BNP levels were reported to be increased in HD patients [17] and in patients with CKD not yet requiring dialysis therapy [18]. Moreover, previous studies found positive correlations between BNP levels and the LVMI and LVEF in HD patients [27, 28], suggesting that BNP levels are a good predictor of LV dysfunction. In the present study, positive correlations were found between BNP levels and T2 values and the LVAI in HD patients. High T2 values reflect myocardial edema or inflammation [14, 15], and the LAVI was proven to be markedly increased in ESRD patients and independently associated with LVH and LV systolic and diastolic dysfunction. Therefore, BNP may be a useful biomarker for detecting myocardial abnormalities and LA remodeling in HD patients.

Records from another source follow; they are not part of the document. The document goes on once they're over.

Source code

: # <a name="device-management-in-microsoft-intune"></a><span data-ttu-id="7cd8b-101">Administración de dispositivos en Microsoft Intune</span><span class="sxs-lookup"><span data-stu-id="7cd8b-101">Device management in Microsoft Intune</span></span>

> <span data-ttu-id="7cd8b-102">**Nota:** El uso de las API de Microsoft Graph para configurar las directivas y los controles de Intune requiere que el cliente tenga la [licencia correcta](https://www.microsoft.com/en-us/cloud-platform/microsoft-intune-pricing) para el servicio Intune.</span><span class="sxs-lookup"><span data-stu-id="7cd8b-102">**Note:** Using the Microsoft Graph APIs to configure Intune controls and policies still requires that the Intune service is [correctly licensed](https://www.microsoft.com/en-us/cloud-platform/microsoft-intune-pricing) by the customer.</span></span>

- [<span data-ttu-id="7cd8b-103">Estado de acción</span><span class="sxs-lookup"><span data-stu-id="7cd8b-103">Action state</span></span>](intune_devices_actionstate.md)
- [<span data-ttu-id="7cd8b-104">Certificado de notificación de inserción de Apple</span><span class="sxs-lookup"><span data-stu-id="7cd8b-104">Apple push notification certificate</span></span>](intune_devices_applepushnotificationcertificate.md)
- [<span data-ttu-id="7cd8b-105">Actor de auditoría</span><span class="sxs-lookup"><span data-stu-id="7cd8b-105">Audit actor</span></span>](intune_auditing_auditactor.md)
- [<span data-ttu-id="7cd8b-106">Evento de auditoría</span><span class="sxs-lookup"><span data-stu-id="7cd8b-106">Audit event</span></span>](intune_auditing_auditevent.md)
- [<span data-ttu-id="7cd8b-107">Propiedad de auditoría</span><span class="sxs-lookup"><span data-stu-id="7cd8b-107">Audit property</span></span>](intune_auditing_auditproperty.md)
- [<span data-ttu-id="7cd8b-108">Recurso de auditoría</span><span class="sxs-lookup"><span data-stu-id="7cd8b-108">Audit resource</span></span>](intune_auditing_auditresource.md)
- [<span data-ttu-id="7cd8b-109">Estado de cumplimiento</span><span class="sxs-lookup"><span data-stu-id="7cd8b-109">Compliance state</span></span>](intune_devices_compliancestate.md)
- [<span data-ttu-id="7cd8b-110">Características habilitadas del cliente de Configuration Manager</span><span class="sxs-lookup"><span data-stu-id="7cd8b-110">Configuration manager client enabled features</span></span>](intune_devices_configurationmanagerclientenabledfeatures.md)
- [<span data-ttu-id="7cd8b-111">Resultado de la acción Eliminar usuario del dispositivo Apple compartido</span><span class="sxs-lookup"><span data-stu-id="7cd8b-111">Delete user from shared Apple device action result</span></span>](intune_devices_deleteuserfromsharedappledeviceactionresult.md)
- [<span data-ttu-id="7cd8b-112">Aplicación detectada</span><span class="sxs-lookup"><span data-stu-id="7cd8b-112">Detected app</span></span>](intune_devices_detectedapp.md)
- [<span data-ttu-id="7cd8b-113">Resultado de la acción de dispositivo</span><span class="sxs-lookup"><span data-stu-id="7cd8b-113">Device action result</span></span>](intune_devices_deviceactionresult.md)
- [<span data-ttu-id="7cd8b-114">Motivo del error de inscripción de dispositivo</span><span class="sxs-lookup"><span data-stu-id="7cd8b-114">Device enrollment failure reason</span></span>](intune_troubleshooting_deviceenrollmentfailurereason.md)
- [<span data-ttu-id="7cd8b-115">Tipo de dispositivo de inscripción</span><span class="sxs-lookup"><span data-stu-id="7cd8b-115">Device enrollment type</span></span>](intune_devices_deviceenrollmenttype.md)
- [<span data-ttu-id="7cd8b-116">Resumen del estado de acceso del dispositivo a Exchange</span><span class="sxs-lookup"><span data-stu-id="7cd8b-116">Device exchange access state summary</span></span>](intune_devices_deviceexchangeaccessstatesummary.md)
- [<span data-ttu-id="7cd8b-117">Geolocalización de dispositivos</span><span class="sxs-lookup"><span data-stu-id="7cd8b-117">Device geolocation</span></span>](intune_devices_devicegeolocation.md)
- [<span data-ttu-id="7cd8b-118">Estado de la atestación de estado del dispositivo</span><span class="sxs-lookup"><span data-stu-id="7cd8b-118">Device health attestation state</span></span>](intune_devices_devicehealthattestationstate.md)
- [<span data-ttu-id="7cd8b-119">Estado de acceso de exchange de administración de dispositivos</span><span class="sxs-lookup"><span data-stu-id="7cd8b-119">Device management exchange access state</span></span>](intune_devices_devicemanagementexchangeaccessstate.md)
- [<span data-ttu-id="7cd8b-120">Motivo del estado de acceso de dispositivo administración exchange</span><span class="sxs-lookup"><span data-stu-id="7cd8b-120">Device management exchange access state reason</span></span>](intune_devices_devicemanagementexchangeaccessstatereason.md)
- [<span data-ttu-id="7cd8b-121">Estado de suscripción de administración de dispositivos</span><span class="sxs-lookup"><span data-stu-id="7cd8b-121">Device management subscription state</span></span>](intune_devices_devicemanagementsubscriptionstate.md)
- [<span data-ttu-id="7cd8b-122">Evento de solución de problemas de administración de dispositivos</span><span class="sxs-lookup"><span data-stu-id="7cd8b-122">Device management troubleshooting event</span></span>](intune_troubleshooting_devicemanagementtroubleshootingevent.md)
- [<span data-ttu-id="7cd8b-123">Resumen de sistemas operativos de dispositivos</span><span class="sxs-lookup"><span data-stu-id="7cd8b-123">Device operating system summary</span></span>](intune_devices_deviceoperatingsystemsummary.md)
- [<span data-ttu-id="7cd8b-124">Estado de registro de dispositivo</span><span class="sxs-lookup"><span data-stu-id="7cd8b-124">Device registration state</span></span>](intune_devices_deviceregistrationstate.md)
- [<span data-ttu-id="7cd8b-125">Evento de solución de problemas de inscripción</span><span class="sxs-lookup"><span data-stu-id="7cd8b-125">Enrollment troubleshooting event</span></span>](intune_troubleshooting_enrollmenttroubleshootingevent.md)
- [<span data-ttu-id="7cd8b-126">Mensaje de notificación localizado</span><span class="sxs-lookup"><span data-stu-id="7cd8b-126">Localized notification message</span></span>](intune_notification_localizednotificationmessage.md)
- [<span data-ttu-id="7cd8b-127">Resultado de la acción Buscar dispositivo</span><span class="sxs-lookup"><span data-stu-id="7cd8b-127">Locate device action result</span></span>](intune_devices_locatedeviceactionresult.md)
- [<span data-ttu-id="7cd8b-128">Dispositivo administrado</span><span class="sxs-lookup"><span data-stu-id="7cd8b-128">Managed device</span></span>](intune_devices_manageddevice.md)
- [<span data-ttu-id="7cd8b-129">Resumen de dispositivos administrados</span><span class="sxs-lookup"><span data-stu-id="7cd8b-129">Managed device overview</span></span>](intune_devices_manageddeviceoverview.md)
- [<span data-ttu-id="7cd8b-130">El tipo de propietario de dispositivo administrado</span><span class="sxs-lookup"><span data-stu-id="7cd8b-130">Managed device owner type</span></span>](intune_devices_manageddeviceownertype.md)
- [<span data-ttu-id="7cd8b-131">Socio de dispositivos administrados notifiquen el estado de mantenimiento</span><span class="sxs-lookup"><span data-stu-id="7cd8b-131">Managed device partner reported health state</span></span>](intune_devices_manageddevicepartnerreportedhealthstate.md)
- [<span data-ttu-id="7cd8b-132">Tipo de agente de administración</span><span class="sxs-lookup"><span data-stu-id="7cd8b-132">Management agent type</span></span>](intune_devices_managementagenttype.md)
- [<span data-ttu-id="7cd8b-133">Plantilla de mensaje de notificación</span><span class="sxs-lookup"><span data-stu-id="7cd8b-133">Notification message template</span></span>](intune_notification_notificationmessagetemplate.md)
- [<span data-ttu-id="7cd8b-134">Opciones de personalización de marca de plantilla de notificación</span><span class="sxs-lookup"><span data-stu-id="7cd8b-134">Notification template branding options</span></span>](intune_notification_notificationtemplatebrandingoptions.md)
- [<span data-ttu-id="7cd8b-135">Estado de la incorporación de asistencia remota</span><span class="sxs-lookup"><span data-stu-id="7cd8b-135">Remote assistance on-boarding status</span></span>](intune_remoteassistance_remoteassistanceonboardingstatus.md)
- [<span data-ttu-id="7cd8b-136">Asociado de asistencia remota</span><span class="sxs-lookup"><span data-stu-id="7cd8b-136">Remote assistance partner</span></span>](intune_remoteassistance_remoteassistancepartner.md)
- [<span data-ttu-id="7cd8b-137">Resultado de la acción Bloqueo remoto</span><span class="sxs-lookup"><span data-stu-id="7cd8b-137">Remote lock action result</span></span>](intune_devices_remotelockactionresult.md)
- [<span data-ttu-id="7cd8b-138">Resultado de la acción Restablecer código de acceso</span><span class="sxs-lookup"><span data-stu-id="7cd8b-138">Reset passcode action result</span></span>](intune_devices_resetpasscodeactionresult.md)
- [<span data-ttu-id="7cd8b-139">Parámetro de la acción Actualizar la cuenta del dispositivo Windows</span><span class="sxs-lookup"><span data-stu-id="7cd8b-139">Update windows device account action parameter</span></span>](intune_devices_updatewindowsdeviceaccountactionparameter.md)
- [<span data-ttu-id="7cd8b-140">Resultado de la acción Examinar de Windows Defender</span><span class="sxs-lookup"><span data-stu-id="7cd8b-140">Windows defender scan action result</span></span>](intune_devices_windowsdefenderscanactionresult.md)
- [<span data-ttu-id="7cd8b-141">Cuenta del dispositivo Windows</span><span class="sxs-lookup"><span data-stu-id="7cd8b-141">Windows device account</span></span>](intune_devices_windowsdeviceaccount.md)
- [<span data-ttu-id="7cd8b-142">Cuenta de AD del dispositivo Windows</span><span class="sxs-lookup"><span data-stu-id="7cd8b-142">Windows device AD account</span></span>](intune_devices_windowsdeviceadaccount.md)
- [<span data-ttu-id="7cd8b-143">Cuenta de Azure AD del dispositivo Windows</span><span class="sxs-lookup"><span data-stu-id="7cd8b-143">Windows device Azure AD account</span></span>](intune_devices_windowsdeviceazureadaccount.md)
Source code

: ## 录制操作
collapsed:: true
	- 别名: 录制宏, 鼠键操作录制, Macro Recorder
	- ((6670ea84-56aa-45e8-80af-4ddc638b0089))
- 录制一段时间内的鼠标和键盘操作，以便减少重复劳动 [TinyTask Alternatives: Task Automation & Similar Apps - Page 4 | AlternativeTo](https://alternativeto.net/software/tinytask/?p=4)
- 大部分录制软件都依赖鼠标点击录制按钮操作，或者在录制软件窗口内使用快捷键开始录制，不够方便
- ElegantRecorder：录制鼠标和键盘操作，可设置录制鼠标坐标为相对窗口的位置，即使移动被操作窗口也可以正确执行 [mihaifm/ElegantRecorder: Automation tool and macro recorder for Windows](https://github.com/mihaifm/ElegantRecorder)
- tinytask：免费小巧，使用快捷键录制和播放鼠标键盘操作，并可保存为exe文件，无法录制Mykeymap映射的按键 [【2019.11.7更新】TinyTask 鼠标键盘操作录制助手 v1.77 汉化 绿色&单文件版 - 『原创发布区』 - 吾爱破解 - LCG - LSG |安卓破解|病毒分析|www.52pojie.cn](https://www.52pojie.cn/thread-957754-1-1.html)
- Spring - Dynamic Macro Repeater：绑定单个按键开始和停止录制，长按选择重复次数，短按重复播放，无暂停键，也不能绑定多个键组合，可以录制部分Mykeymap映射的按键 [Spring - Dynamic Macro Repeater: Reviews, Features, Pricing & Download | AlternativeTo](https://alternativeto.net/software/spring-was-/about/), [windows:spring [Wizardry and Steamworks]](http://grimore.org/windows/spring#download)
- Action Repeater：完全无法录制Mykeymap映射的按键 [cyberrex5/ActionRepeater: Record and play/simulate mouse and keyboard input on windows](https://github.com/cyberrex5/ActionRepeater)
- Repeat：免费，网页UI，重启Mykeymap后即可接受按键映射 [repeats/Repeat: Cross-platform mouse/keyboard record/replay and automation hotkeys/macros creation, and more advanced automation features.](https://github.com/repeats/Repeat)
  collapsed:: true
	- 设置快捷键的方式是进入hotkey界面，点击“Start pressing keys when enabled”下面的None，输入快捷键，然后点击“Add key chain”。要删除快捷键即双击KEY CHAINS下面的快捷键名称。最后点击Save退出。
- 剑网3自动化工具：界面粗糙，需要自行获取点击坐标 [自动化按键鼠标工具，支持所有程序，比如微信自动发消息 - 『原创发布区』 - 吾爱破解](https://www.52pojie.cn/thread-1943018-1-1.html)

To date, the effect of HD therapy on cardiac function in ESRD patients remains controversial. In our study, dialysis vintage was found to be independently correlated with GLS. Furthermore, we found that the HD patients in group C had markedly increased GLS values compared with those in the other two groups. One previous study showed that the process of progressive LVH continues after initiation of dialysis therapy, especially in the first year [3]. In a large-sample study, Kamyar et al. [29] demonstrated that greater fluid retention between two subsequent hemodialysis treatment sessions is associated with a higher risk of all-cause and cardiovascular death in HD patients. However, overhydration and accumulation of uremic toxins may influence the development of LVH and LV dysfunction in patients with chronic renal failure, suggesting that HD treatment may improve cardiac function by uremic toxin removal. Hayashi et al. [30] reported that myocardial function improves after one session of HD. Meanwhile, Liu et al. [6] showed that HD patients have better LV systolic function than moderate-advanced CKD patients by STE, and the better LV systolic function in HD patients may be due to the removal of uremic toxins [6]. Subsequently, Elaine et al. [7] also found that both GLS and the strain rate increased in patients following 6 months of HD. This result may also be due to an improvement in LV function or improved control of cardiovascular risk factors in the long dialysis vintage groups. Nevertheless, without a correlative analysis of the tissue, we cannot be certain that changes in GLS reflect an improvement in myocardial tissue abnormalities. Moreover, a possible explanation for more favorable findings in long-term survivors than in short-term HD patients is survival bias as patients with more severe cardiovascular characteristics died sooner while on dialysis [31]. Further studies are required to investigate the long-term effect of stable HD therapy on the cardiac function of patients, as well as the possible mechanisms.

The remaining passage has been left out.